▶ WORK TO COMPLETE: Scan the listing for "status" and copy out each line that has it.

▶ ENTRIES SHOWN:
________________________________________

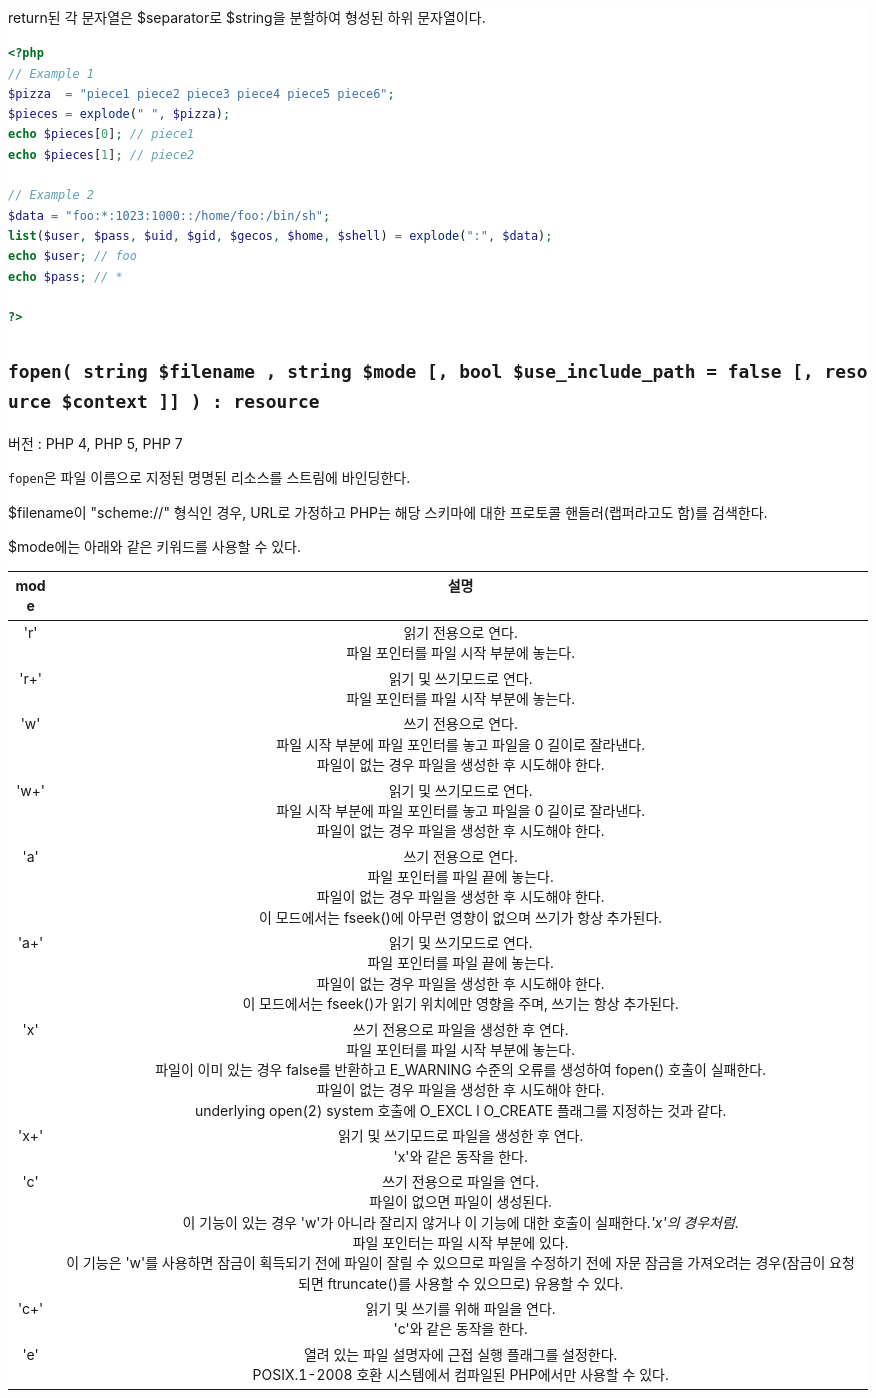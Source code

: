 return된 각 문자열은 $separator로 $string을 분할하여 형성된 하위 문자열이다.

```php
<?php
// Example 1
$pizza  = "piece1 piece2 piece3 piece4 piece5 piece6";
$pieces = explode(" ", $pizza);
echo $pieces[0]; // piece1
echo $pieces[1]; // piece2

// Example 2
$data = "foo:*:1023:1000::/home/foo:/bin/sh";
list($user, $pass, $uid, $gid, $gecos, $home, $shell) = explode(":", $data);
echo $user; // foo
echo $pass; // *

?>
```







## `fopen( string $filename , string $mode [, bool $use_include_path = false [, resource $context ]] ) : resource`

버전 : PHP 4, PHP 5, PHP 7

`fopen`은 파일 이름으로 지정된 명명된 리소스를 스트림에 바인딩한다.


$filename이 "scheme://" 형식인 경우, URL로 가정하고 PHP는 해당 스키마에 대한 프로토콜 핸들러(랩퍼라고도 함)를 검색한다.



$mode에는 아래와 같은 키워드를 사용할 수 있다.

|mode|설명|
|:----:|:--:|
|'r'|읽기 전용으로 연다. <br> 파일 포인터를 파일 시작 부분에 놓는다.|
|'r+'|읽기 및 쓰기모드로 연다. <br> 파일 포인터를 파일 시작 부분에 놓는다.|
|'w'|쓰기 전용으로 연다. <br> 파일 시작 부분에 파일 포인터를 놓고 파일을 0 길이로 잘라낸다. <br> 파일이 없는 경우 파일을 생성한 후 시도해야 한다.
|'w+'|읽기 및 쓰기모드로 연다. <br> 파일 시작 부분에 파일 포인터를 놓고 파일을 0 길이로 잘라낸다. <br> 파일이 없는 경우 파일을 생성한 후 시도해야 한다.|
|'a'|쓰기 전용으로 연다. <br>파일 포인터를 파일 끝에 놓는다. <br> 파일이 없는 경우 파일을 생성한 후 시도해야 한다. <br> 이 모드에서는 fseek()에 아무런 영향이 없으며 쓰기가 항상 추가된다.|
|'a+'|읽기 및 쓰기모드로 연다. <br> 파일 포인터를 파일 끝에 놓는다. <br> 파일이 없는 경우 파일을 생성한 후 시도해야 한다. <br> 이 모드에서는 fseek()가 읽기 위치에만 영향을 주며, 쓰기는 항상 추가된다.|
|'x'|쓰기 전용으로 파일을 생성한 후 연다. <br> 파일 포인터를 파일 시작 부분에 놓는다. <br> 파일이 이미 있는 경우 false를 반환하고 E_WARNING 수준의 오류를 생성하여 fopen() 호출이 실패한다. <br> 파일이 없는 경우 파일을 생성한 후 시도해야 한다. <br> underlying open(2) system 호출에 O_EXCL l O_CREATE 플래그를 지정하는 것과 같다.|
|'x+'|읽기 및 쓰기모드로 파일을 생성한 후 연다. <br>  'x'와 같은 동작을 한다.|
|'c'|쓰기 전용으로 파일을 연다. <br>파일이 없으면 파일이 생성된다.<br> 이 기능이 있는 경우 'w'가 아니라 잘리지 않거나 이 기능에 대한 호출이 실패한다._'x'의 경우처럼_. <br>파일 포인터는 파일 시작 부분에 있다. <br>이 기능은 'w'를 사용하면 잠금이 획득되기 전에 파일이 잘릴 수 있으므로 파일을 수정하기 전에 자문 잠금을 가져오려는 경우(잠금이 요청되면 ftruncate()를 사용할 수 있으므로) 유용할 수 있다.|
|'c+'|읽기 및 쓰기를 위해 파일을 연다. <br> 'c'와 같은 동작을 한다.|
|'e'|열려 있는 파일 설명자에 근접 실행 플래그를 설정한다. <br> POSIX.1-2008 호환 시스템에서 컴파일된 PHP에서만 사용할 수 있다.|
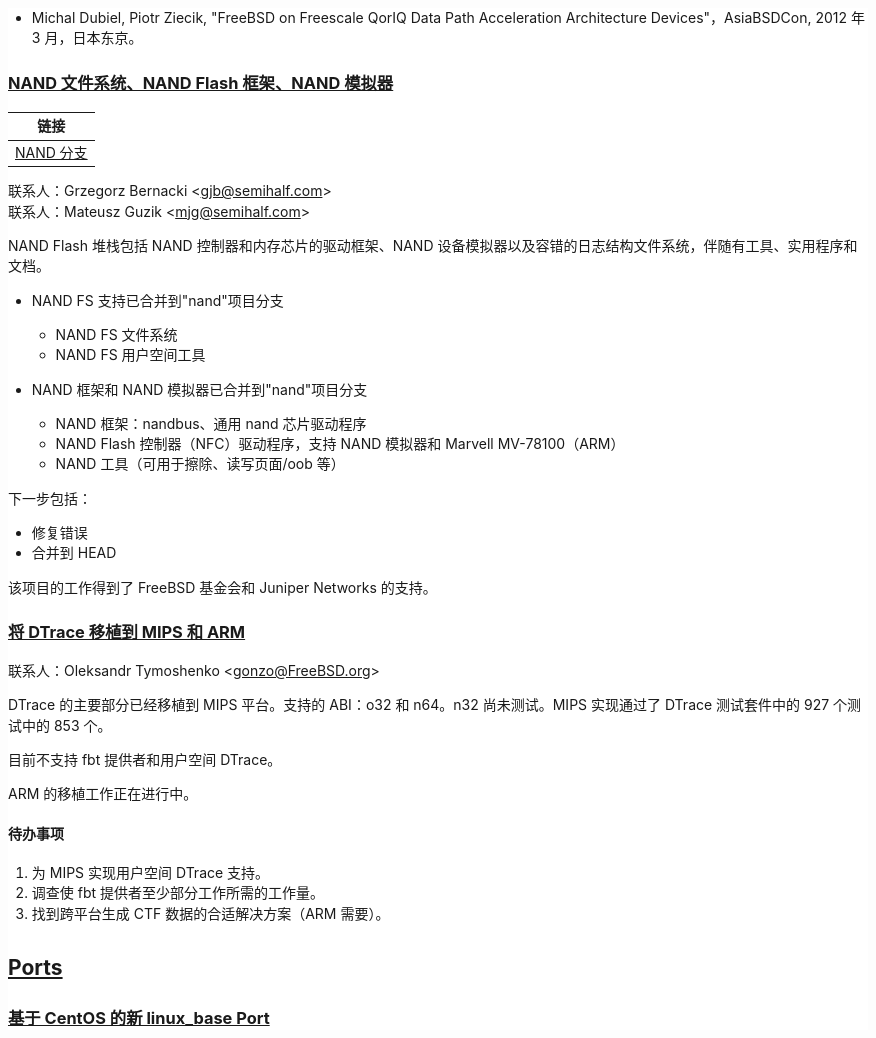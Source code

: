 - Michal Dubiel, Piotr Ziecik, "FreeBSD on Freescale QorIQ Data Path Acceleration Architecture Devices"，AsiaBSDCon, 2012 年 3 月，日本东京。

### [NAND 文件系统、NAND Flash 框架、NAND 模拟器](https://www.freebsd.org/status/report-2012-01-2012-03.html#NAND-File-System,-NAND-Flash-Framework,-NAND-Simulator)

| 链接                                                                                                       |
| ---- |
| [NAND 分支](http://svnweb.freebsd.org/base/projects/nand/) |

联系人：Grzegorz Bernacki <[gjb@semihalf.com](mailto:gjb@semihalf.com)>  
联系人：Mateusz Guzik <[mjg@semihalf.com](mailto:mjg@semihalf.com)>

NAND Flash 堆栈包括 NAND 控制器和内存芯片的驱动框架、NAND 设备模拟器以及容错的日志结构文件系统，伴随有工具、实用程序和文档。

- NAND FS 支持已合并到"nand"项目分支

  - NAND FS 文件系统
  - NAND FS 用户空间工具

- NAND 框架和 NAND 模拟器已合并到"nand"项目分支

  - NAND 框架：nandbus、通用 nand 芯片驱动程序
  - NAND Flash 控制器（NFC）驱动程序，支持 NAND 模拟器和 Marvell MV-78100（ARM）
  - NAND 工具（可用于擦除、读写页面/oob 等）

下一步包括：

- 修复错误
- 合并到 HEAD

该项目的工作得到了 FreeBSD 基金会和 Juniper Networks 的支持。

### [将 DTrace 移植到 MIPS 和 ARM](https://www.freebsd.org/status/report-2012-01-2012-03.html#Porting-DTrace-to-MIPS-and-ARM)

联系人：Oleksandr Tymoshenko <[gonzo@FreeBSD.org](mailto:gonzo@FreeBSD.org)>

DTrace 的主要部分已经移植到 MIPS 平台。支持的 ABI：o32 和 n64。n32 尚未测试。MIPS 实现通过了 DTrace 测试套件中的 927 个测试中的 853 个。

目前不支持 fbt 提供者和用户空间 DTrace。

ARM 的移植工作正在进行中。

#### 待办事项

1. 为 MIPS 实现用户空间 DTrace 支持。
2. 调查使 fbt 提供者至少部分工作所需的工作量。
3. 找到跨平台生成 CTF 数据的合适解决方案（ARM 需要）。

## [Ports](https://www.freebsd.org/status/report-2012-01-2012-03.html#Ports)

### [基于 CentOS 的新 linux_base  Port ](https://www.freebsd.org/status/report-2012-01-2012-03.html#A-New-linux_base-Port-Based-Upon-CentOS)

________________________________________

▶ RESPONSE BOX:
### [NAND 文件系统、NAND Flash 框架、NAND 模拟器](https://www.freebsd.org/status/report-2012-01-2012-03.html#NAND-File-System,-NAND-Flash-Framework,-NAND-Simulator)
### [将 DTrace 移植到 MIPS 和 ARM](https://www.freebsd.org/status/report-2012-01-2012-03.html#Porting-DTrace-to-MIPS-and-ARM)
## [Ports](https://www.freebsd.org/status/report-2012-01-2012-03.html#Ports)
### [基于 CentOS 的新 linux_base  Port ](https://www.freebsd.org/status/report-2012-01-2012-03.html#A-New-linux_base-Port-Based-Upon-CentOS)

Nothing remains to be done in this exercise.